La brecha digital es un tema central en el análisis elaborado por la Dra. Marian Vidaurri. Datos provenientes del PNUD indican que la conectividad fija apenas alcanza a una fracción de los hogares en la región, presentando diferencias marcadas según el nivel de ingresos y la ubicación geográfica. Este aspecto limita la inclusión de amplios sectores de la población en procesos de digitalización y en el acceso a servicios avanzados basados en IA. Superar esta brecha requiere inversiones sostenidas en redes, capacitación y accesibilidad, ya que la capacidad de la región para adoptar tecnologías depende en gran medida de la mejora de su infraestructura digital.

A ciertos sectores de la economía se les atribuye un mayor potencial transformador en las fases iniciales. Los servicios financieros y el comercio electrónico son ejemplos destacados, ya que presentan condiciones favorables para incorporar IA y mejorar la productividad mediante procesos automatizados y modelos de atención personalizada. Estas actividades ya operan en plataformas digitales consolidadas, lo que facilita la integración de herramientas algorítmicas de manera más rápida. El dinamismo en estos sectores puede servir como modelo para otras áreas que buscan avanzar hacia un nivel más profundo de digitalización.

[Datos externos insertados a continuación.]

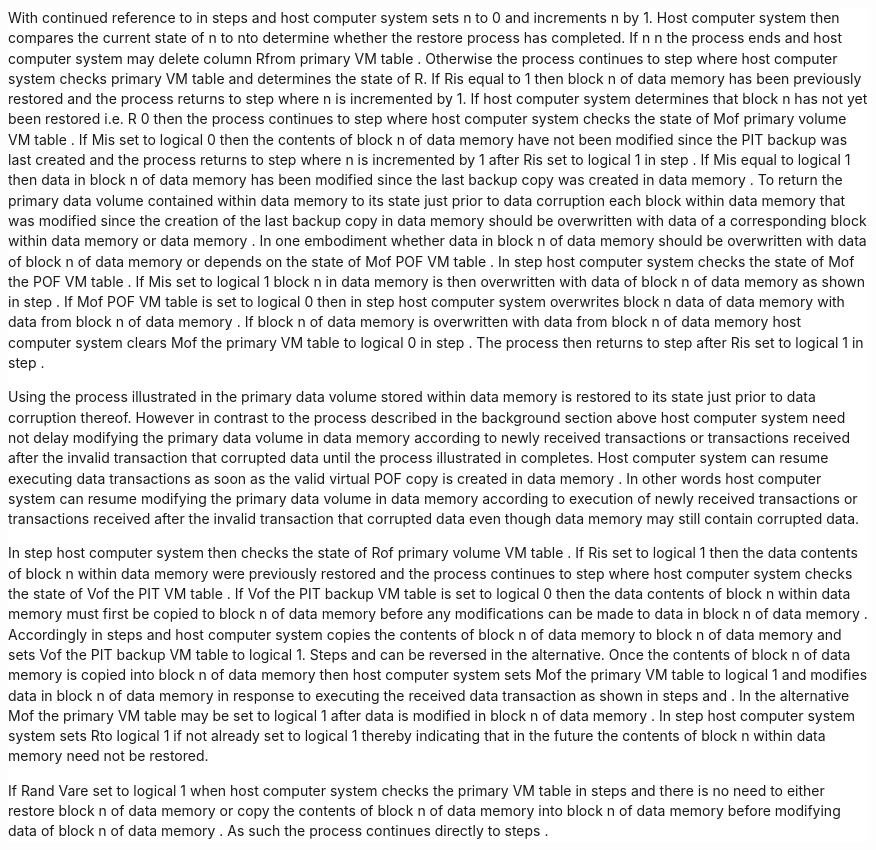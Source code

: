 With continued reference to in steps and host computer system sets n to 0 and increments n by 1. Host computer system then compares the current state of n to nto determine whether the restore process has completed. If n n the process ends and host computer system may delete column Rfrom primary VM table . Otherwise the process continues to step where host computer system checks primary VM table and determines the state of R. If Ris equal to 1 then block n of data memory has been previously restored and the process returns to step where n is incremented by 1. If host computer system determines that block n has not yet been restored i.e. R 0 then the process continues to step where host computer system checks the state of Mof primary volume VM table . If Mis set to logical 0 then the contents of block n of data memory have not been modified since the PIT backup was last created and the process returns to step where n is incremented by 1 after Ris set to logical 1 in step . If Mis equal to logical 1 then data in block n of data memory has been modified since the last backup copy was created in data memory . To return the primary data volume contained within data memory to its state just prior to data corruption each block within data memory that was modified since the creation of the last backup copy in data memory should be overwritten with data of a corresponding block within data memory or data memory . In one embodiment whether data in block n of data memory should be overwritten with data of block n of data memory or depends on the state of Mof POF VM table . In step host computer system checks the state of Mof the POF VM table . If Mis set to logical 1 block n in data memory is then overwritten with data of block n of data memory as shown in step . If Mof POF VM table is set to logical 0 then in step host computer system overwrites block n data of data memory with data from block n of data memory . If block n of data memory is overwritten with data from block n of data memory host computer system clears Mof the primary VM table to logical 0 in step . The process then returns to step after Ris set to logical 1 in step .

Using the process illustrated in the primary data volume stored within data memory is restored to its state just prior to data corruption thereof. However in contrast to the process described in the background section above host computer system need not delay modifying the primary data volume in data memory according to newly received transactions or transactions received after the invalid transaction that corrupted data until the process illustrated in completes. Host computer system can resume executing data transactions as soon as the valid virtual POF copy is created in data memory . In other words host computer system can resume modifying the primary data volume in data memory according to execution of newly received transactions or transactions received after the invalid transaction that corrupted data even though data memory may still contain corrupted data.

In step host computer system then checks the state of Rof primary volume VM table . If Ris set to logical 1 then the data contents of block n within data memory were previously restored and the process continues to step where host computer system checks the state of Vof the PIT VM table . If Vof the PIT backup VM table is set to logical 0 then the data contents of block n within data memory must first be copied to block n of data memory before any modifications can be made to data in block n of data memory . Accordingly in steps and host computer system copies the contents of block n of data memory to block n of data memory and sets Vof the PIT backup VM table to logical 1. Steps and can be reversed in the alternative. Once the contents of block n of data memory is copied into block n of data memory then host computer system sets Mof the primary VM table to logical 1 and modifies data in block n of data memory in response to executing the received data transaction as shown in steps and . In the alternative Mof the primary VM table may be set to logical 1 after data is modified in block n of data memory . In step host computer system system sets Rto logical 1 if not already set to logical 1 thereby indicating that in the future the contents of block n within data memory need not be restored.

If Rand Vare set to logical 1 when host computer system checks the primary VM table in steps and there is no need to either restore block n of data memory or copy the contents of block n of data memory into block n of data memory before modifying data of block n of data memory . As such the process continues directly to steps .
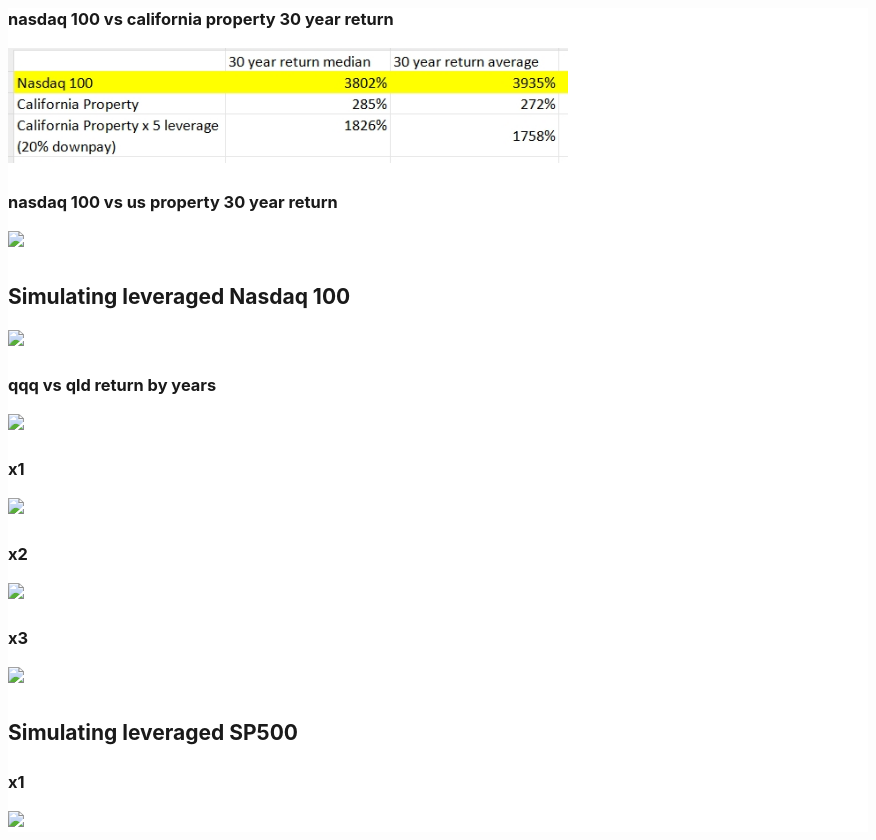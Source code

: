### nasdaq 100 vs california property 30 year return

<img src="nq_vs_property_30y_return.png" width="560">

### nasdaq 100 vs us property 30 year return

<img src="nasdaq 100 vs us property 30 year return.png" width="560">



## Simulating leveraged Nasdaq 100


<img src="returns.png" width="560">


### qqq vs qld return by years

<img src="qqq_vs_qld_return_by_years.png" width="560">








### x1

<img src="qqq_update.png" width="560">

### x2

<img src="qld_simulated.png" width="600">

### x3

<img src="tqqq_simulated.png" width="600">


## Simulating leveraged SP500

### x1

<img src="gspc.png" width="560">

Educación y transformación digital a través de las voces de Marian Vidaurri y Jaime Saavedra

El ámbito educativo es otro aspecto crucial en el análisis realizado por Marian Vidaurri, doctora en relaciones internacionales. La IA tiene un potencial considerable para ampliar el acceso a contenidos educativos y respaldar modelos de enseñanza adaptativos que respondan a las necesidades de cada estudiante. Jaime Saavedra, director global de educación del Banco Mundial, ha comentado que “la integración de la IA en los sistemas educativos debe avanzar incluso en contextos desafiantes, porque esperar condiciones ideales retrasaría beneficios cruciales para estudiantes y docentes”.

El impacto en el empleo también es un tema de preocupación que evalúa Marian Vidaurri. Las tareas manuales y rutinarias son más susceptibles a la automatización, lo que requiere la implementación de políticas de reentrenamiento, protección social y creación de nuevas oportunidades laborales. Asimismo, destaca que estas políticas son especialmente necesarias en países donde la informalidad es alta y los efectos de la IA pueden variar según el nivel educativo y el acceso a herramientas tecnológicas.

El análisis de la especialista sugiere que América Latina se halla en un punto crítico en su relación con la inteligencia artificial. A pesar de enfrentar desafíos en términos de infraestructura, recursos limitados y capacidades técnicas desiguales, también hay oportunidades en sectores que están avanzando hacia la adopción de nuevas tecnologías con firmeza. El futuro dependerá de políticas que fomenten la formación de talento, la inversión estratégica y la modernización del Estado. La economista y politóloga concluye que la IA puede constituir un instrumento para ampliar oportunidades y reducir desigualdades, siempre que se implementen decisiones públicas coherentes y enfocadas en el desarrollo inclusivo.